Triumph for Aussie women swimmers at the helm of the Olympics in the Tokyo pool in 2021 raised the prospect of a new golden era coinciding with a home Games yet again, this time in Brisbane.

Now starts the art and craft of leadership and understanding the complex and competitive depths of the highly subsidised Olympic marketplace, says our guest commentator Bill Sweetenham in the following editorial. He doesn’t mention Brisbane 2032. He doesn’t have to.

Time To Pay Top Dollar For Winning Without Compromise

By Bill Sweetenham

The attainment of wisdom.  The timing is right. Given the salaries and bonuses being paid to coaches in the sporting and corporate performance world within Australia it is time to recognise world-level podium performing coaches with appropriate and generous salaries and conditions similar to those offered in competitive markets.  

I would recommend that Michael Bohl , Vince Raleigh, Dean Boxall be suitably and appropriately be offered a contract to the 2024 Olympics of US$1.6 million in line with comparative reimbursements of other recognised and globally performing programs and coaches. This will immediately improve coaching protocols for track and swimming contracts along with the inclusion of ALL other global team and individual sports. 

Further, Swimming Australia should have 5 to 6 global winning coaches on a minimum of US$1 million a year, the above in place and the door left open to add three further world-class coaches within the next 6 months. There is no time to waste! 

No valid arguments can be considered against this recommendation that will bring about improvements in national performances on the world stage.  

However, this recommendation and any associated bonuses must be performance-based. Look closely at QANTAS and its chairman.

Should the organisation really want to meet a commitment to continued improvement-based success in winning outcomes then associated support staff should be rated out of 10 and reimbursed accordingly with absolutely a no-sacred-cow applied approach.
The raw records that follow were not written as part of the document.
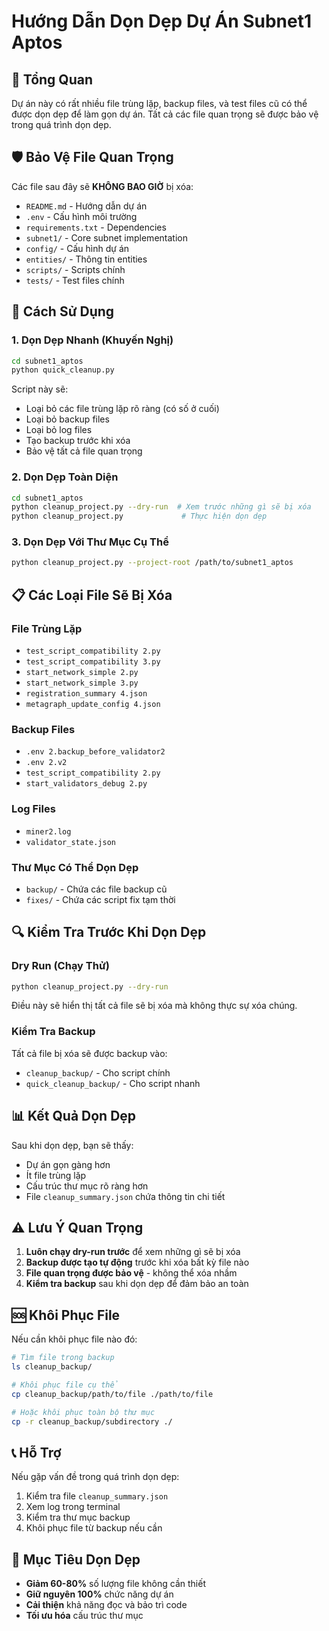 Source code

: # Hướng Dẫn Dọn Dẹp Dự Án Subnet1 Aptos

## 🧹 Tổng Quan

Dự án này có rất nhiều file trùng lặp, backup files, và test files cũ có thể được dọn dẹp để làm gọn dự án. Tất cả các file quan trọng sẽ được bảo vệ trong quá trình dọn dẹp.

## 🛡️ Bảo Vệ File Quan Trọng

Các file sau đây sẽ **KHÔNG BAO GIỜ** bị xóa:
- `README.md` - Hướng dẫn dự án
- `.env` - Cấu hình môi trường
- `requirements.txt` - Dependencies
- `subnet1/` - Core subnet implementation
- `config/` - Cấu hình dự án
- `entities/` - Thông tin entities
- `scripts/` - Scripts chính
- `tests/` - Test files chính

## 🚀 Cách Sử Dụng

### 1. Dọn Dẹp Nhanh (Khuyến Nghị)

```bash
cd subnet1_aptos
python quick_cleanup.py
```

Script này sẽ:
- Loại bỏ các file trùng lặp rõ ràng (có số ở cuối)
- Loại bỏ backup files
- Loại bỏ log files
- Tạo backup trước khi xóa
- Bảo vệ tất cả file quan trọng

### 2. Dọn Dẹp Toàn Diện

```bash
cd subnet1_aptos
python cleanup_project.py --dry-run  # Xem trước những gì sẽ bị xóa
python cleanup_project.py             # Thực hiện dọn dẹp
```

### 3. Dọn Dẹp Với Thư Mục Cụ Thể

```bash
python cleanup_project.py --project-root /path/to/subnet1_aptos
```

## 📋 Các Loại File Sẽ Bị Xóa

### File Trùng Lặp
- `test_script_compatibility 2.py`
- `test_script_compatibility 3.py`
- `start_network_simple 2.py`
- `start_network_simple 3.py`
- `registration_summary 4.json`
- `metagraph_update_config 4.json`

### Backup Files
- `.env 2.backup_before_validator2`
- `.env 2.v2`
- `test_script_compatibility 2.py`
- `start_validators_debug 2.py`

### Log Files
- `miner2.log`
- `validator_state.json`

### Thư Mục Có Thể Dọn Dẹp
- `backup/` - Chứa các file backup cũ
- `fixes/` - Chứa các script fix tạm thời

## 🔍 Kiểm Tra Trước Khi Dọn Dẹp

### Dry Run (Chạy Thử)
```bash
python cleanup_project.py --dry-run
```

Điều này sẽ hiển thị tất cả file sẽ bị xóa mà không thực sự xóa chúng.

### Kiểm Tra Backup
Tất cả file bị xóa sẽ được backup vào:
- `cleanup_backup/` - Cho script chính
- `quick_cleanup_backup/` - Cho script nhanh

## 📊 Kết Quả Dọn Dẹp

Sau khi dọn dẹp, bạn sẽ thấy:
- Dự án gọn gàng hơn
- Ít file trùng lặp
- Cấu trúc thư mục rõ ràng hơn
- File `cleanup_summary.json` chứa thông tin chi tiết

## ⚠️ Lưu Ý Quan Trọng

1. **Luôn chạy dry-run trước** để xem những gì sẽ bị xóa
2. **Backup được tạo tự động** trước khi xóa bất kỳ file nào
3. **File quan trọng được bảo vệ** - không thể xóa nhầm
4. **Kiểm tra backup** sau khi dọn dẹp để đảm bảo an toàn

## 🆘 Khôi Phục File

Nếu cần khôi phục file nào đó:

```bash
# Tìm file trong backup
ls cleanup_backup/

# Khôi phục file cụ thể
cp cleanup_backup/path/to/file ./path/to/file

# Hoặc khôi phục toàn bộ thư mục
cp -r cleanup_backup/subdirectory ./
```

## 📞 Hỗ Trợ

Nếu gặp vấn đề trong quá trình dọn dẹp:
1. Kiểm tra file `cleanup_summary.json`
2. Xem log trong terminal
3. Kiểm tra thư mục backup
4. Khôi phục file từ backup nếu cần

## 🎯 Mục Tiêu Dọn Dẹp

- **Giảm 60-80%** số lượng file không cần thiết
- **Giữ nguyên 100%** chức năng dự án
- **Cải thiện** khả năng đọc và bảo trì code
- **Tối ưu hóa** cấu trúc thư mục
I always found it extremely beneficial to look each staff member in the eye and ask: “Can you produce winning-based success for each other and the athletes and team in all conditions?”

Australia’s clear 3 global winning coaches as listed above should be receiving well in excess of US$1 million or Euros every year from one Olympics to the next.

Each contract must go a four-year term from one Olympics to the next ; should, for ANY reason, that contract be rescinded mid-term then the president of the organisation and ALL board members who made the initial and obviously flawed decision should be fired immediately.  Something to think about for those who are TRULY global high performance winners.

Compromise is the fertiliser in the garden of failure.

Work only with good, right and best people with all clients, customers and staff. The attainment of wisdom along with the psychology of communication is a long journey of chaos and adaptive thinking and action. 

Bill Sweetenham. Image: Australian 4x100m medley gold at Tokyo 2020 in ’21: Kaylee McKeown, Chelsea Hodges, Emma McKeon and Cate Campbell – by Patrick B. Kraemer

Bill Sweetenham, AM, Churchill Fellow

Australia’s Trajectory Back To The Future In Brisbane

In swimming, you have to go back to Melbourne 1956 to find Australian swimmers beating Americans for the title of top team in Olympic waters, Craig Lord writes.

It was a golden era, for both women and men, Dawn Fraser and Murray Rose at the helm of the hosts’ success story. Eight golds and 14 medals in all for Australia, two golds and 11 medals overall for the United States.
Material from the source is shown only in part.